The market didn’t take the news well. Shares of Humm were down nearly 15 percent at 1:00 p.m. local time, while Latitude’s shares were flat, after trading down more than 4 percent earlier in the session. Latitude’s shares are down nearly 17 percent over the past five trading days.

«Sub-Scale»

The termination came just two days after Humm released a statement lauding the deal as a «compelling value proposition.» That statement, filed to ASX, noted the BNPL business was not profitable and that HCF wasn’t growing.

«As a standalone, sub-scale business, the majority directors believe that HCF faces significant macro and structural headwinds, and the entire BNPL sector is under pressure,» Humm said Wednesday, noting the BNPL business reported a cash net loss of A$9.7 million (US$6.82 million) for the six months ended 31 December 2021.

Don’t Believe the Hype?

Despite bullish predictions for growth in BNPL globally, the hype doesn’t seem to be panning out.  

Grant Halverson, CEO for financial services at McLean Roche, a consultancy focused on financial services, said in an article he posted to LinkedIn earlier this week that BNPL players are in «serious trouble.» One key factor: the rapid rise in funding costs, he said. Central banks globally have been hiking interest rates to tame runaway inflation. Halverson noted BNPL apps had global sales of US$145 billion in 2021, but lost around US$100 billion of investors’ money that year, and bad debts run five times higher than the U.S. credit card industry.

Others have also piled on.

Scott Galloway, a professor of marketing at NYU Stern, said in an opinion piece published in New York Magazine that for BNPL, «Any hope of profitability depends on overextended consumers somehow making their payments and continuing to mash the BUY button.»

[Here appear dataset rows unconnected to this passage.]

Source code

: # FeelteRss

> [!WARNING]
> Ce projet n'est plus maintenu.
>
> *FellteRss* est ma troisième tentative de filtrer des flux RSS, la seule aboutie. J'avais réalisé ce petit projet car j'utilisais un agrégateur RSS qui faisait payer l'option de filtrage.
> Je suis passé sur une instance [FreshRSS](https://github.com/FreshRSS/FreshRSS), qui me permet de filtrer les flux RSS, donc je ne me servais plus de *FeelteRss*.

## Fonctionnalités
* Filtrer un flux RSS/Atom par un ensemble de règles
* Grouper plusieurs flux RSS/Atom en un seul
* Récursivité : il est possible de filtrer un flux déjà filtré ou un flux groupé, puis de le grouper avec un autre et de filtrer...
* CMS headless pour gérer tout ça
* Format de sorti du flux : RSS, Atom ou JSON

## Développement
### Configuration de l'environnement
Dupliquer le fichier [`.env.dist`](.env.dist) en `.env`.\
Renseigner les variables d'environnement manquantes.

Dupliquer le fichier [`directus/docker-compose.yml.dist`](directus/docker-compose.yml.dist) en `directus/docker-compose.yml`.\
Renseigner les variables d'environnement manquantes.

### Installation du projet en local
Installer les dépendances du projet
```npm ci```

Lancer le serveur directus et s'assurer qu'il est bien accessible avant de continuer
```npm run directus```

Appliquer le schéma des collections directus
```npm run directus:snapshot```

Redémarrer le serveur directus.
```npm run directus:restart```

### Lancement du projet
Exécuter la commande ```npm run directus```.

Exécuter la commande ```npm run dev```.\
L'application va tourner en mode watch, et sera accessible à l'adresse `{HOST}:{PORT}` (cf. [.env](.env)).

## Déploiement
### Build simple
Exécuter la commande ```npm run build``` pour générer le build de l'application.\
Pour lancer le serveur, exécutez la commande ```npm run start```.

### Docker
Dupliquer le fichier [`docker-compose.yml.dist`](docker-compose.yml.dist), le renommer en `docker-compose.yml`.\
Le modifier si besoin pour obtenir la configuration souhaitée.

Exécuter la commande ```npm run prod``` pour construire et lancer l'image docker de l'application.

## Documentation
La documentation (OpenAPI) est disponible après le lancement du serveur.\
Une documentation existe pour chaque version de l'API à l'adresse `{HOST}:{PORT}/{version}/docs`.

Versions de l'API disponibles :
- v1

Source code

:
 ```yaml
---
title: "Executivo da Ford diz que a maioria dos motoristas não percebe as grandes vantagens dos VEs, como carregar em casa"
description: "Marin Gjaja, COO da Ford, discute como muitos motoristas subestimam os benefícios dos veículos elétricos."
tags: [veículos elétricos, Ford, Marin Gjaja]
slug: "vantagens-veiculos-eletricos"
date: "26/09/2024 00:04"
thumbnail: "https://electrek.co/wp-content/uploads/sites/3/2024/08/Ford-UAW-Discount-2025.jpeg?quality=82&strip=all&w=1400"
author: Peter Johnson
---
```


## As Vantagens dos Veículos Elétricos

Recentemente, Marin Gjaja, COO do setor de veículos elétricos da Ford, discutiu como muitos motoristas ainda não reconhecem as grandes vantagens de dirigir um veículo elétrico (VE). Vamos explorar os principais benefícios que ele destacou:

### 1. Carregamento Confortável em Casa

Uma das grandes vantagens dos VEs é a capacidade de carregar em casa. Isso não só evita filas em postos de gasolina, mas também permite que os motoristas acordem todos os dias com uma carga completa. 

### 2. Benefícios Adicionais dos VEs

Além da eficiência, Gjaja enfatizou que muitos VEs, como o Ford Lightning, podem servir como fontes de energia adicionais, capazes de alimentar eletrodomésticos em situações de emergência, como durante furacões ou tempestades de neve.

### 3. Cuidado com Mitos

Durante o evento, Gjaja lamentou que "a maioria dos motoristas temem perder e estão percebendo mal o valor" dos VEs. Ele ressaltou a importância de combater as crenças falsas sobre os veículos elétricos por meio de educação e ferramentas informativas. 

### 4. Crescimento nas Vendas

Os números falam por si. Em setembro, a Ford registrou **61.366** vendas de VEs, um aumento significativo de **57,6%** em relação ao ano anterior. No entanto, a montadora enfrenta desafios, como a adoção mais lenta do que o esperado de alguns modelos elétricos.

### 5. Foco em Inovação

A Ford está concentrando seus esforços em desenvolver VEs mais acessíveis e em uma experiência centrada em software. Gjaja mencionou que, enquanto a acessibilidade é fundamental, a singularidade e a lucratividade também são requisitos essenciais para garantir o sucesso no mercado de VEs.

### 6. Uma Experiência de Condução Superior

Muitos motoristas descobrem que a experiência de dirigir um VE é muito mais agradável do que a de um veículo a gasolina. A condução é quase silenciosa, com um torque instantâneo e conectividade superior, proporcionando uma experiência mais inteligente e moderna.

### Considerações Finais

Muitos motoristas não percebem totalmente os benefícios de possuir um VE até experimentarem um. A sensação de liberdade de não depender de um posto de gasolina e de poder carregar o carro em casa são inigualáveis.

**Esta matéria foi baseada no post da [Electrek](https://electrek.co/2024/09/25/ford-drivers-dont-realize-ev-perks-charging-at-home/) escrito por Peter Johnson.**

BNPL’s growth may be déjà vu for the microfinance blowup a little over a decade ago. At the time, microfinance shifted from the provenance of careful, targeted non-profit loans aimed at alleviating poverty, toward private equity funds taking advantage of the relatively high lending interest rates to blanket emerging markets with consumer loans. In some parts of India, that had spurred a payment strike after low-income borrowers became buried in high-interest debt. 

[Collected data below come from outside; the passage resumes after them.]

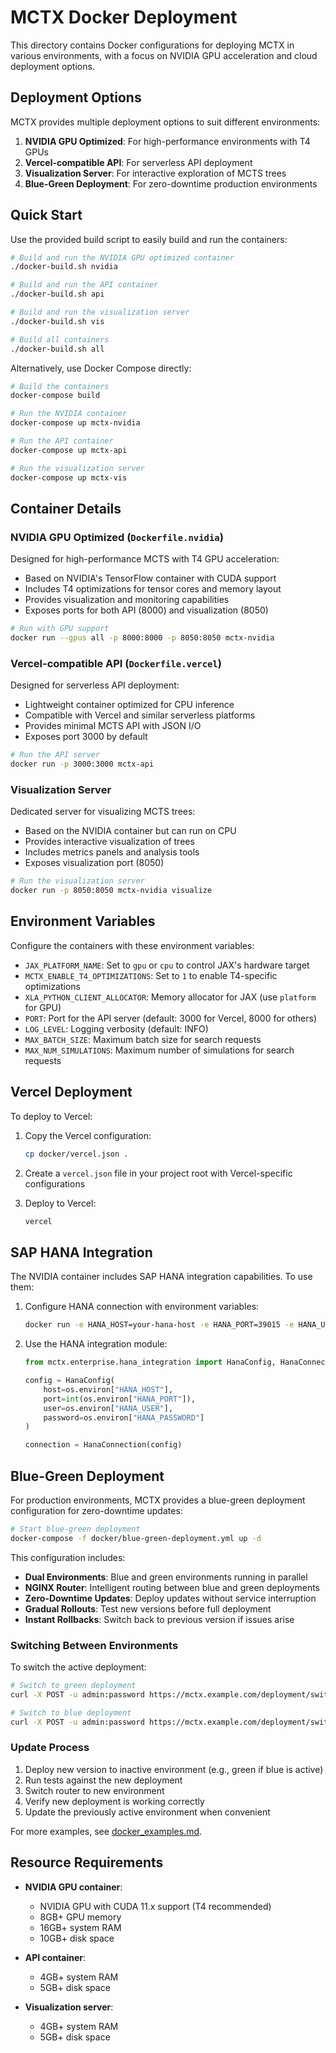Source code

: # MCTX Docker Deployment

This directory contains Docker configurations for deploying MCTX in various environments, with a focus on NVIDIA GPU acceleration and cloud deployment options.

## Deployment Options

MCTX provides multiple deployment options to suit different environments:

1. **NVIDIA GPU Optimized**: For high-performance environments with T4 GPUs
2. **Vercel-compatible API**: For serverless API deployment
3. **Visualization Server**: For interactive exploration of MCTS trees
4. **Blue-Green Deployment**: For zero-downtime production environments

## Quick Start

Use the provided build script to easily build and run the containers:

```bash
# Build and run the NVIDIA GPU optimized container
./docker-build.sh nvidia

# Build and run the API container
./docker-build.sh api

# Build and run the visualization server
./docker-build.sh vis

# Build all containers
./docker-build.sh all
```

Alternatively, use Docker Compose directly:

```bash
# Build the containers
docker-compose build

# Run the NVIDIA container
docker-compose up mctx-nvidia

# Run the API container
docker-compose up mctx-api

# Run the visualization server
docker-compose up mctx-vis
```

## Container Details

### NVIDIA GPU Optimized (`Dockerfile.nvidia`)

Designed for high-performance MCTS with T4 GPU acceleration:

- Based on NVIDIA's TensorFlow container with CUDA support
- Includes T4 optimizations for tensor cores and memory layout
- Provides visualization and monitoring capabilities
- Exposes ports for both API (8000) and visualization (8050)

```bash
# Run with GPU support
docker run --gpus all -p 8000:8000 -p 8050:8050 mctx-nvidia
```

### Vercel-compatible API (`Dockerfile.vercel`)

Designed for serverless API deployment:

- Lightweight container optimized for CPU inference
- Compatible with Vercel and similar serverless platforms
- Provides minimal MCTS API with JSON I/O
- Exposes port 3000 by default

```bash
# Run the API server
docker run -p 3000:3000 mctx-api
```

### Visualization Server

Dedicated server for visualizing MCTS trees:

- Based on the NVIDIA container but can run on CPU
- Provides interactive visualization of trees
- Includes metrics panels and analysis tools
- Exposes visualization port (8050)

```bash
# Run the visualization server
docker run -p 8050:8050 mctx-nvidia visualize
```

## Environment Variables

Configure the containers with these environment variables:

- `JAX_PLATFORM_NAME`: Set to `gpu` or `cpu` to control JAX's hardware target
- `MCTX_ENABLE_T4_OPTIMIZATIONS`: Set to `1` to enable T4-specific optimizations
- `XLA_PYTHON_CLIENT_ALLOCATOR`: Memory allocator for JAX (use `platform` for GPU)
- `PORT`: Port for the API server (default: 3000 for Vercel, 8000 for others)
- `LOG_LEVEL`: Logging verbosity (default: INFO)
- `MAX_BATCH_SIZE`: Maximum batch size for search requests
- `MAX_NUM_SIMULATIONS`: Maximum number of simulations for search requests

## Vercel Deployment

To deploy to Vercel:

1. Copy the Vercel configuration:
   ```bash
   cp docker/vercel.json .
   ```

2. Create a `vercel.json` file in your project root with Vercel-specific configurations

3. Deploy to Vercel:
   ```bash
   vercel
   ```

## SAP HANA Integration

The NVIDIA container includes SAP HANA integration capabilities. To use them:

1. Configure HANA connection with environment variables:
   ```bash
   docker run -e HANA_HOST=your-hana-host -e HANA_PORT=39015 -e HANA_USER=your-user -e HANA_PASSWORD=your-password mctx-nvidia
   ```

2. Use the HANA integration module:
   ```python
   from mctx.enterprise.hana_integration import HanaConfig, HanaConnection
   
   config = HanaConfig(
       host=os.environ["HANA_HOST"],
       port=int(os.environ["HANA_PORT"]),
       user=os.environ["HANA_USER"],
       password=os.environ["HANA_PASSWORD"]
   )
   
   connection = HanaConnection(config)
   ```

## Blue-Green Deployment

For production environments, MCTX provides a blue-green deployment configuration for zero-downtime updates:

```bash
# Start blue-green deployment
docker-compose -f docker/blue-green-deployment.yml up -d
```

This configuration includes:

- **Dual Environments**: Blue and green environments running in parallel
- **NGINX Router**: Intelligent routing between blue and green deployments
- **Zero-Downtime Updates**: Deploy updates without service interruption
- **Gradual Rollouts**: Test new versions before full deployment
- **Instant Rollbacks**: Switch back to previous version if issues arise

### Switching Between Environments

To switch the active deployment:

```bash
# Switch to green deployment
curl -X POST -u admin:password https://mctx.example.com/deployment/switch?color=green

# Switch to blue deployment
curl -X POST -u admin:password https://mctx.example.com/deployment/switch?color=blue
```

### Update Process

1. Deploy new version to inactive environment (e.g., green if blue is active)
2. Run tests against the new deployment
3. Switch router to new environment
4. Verify new deployment is working correctly
5. Update the previously active environment when convenient

For more examples, see [docker_examples.md](../enterprise/docs/technical/docker_examples.md).

## Resource Requirements

- **NVIDIA GPU container**:
  - NVIDIA GPU with CUDA 11.x support (T4 recommended)
  - 8GB+ GPU memory
  - 16GB+ system RAM
  - 10GB+ disk space

- **API container**:
  - 4GB+ system RAM
  - 5GB+ disk space

- **Visualization server**:
  - 4GB+ system RAM
  - 5GB+ disk space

Walking Back Bullish Estimates

The growing concerns over the BNPL sector mark a stark comparison to previous bullish predictions. In March 2021, technology research firm CBInsights cited projections the global BNPL industry would grow by 10 to 15 times its then volume to more than US$1 trillion in annual gross merchandise volume.

Not all the data was rosy: In Singapore, a survey by consumer research firm Milieu Insight, conducted in October 2020, found just over half of respondents who were unemployed and not looking for a job used BNPL, a higher percentage than the national total.